╭─ Record set

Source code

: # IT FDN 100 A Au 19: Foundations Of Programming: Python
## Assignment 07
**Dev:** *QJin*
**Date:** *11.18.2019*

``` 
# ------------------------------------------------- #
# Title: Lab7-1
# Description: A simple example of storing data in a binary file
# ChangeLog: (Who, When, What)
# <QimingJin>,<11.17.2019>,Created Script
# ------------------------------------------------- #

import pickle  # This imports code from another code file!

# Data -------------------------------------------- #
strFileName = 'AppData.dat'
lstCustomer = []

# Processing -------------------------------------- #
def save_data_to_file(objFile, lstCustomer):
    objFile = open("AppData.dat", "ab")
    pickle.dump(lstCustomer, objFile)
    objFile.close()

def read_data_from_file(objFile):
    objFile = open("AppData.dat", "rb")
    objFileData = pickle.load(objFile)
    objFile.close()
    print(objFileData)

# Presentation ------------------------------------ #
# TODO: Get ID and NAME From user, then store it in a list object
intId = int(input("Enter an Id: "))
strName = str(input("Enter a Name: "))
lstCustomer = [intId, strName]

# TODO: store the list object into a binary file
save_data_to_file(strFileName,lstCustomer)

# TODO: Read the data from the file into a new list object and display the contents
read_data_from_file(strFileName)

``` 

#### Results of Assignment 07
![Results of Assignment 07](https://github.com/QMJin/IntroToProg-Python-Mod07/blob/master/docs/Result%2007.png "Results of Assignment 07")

╰─

§ **What this task involves**
For each line of the entries that contains the word "TODO", make a copy.

§ **Reply to the task**
# TODO: Get ID and NAME From user, then store it in a list object
# TODO: store the list object into a binary file
# TODO: Read the data from the file into a new list object and display the contents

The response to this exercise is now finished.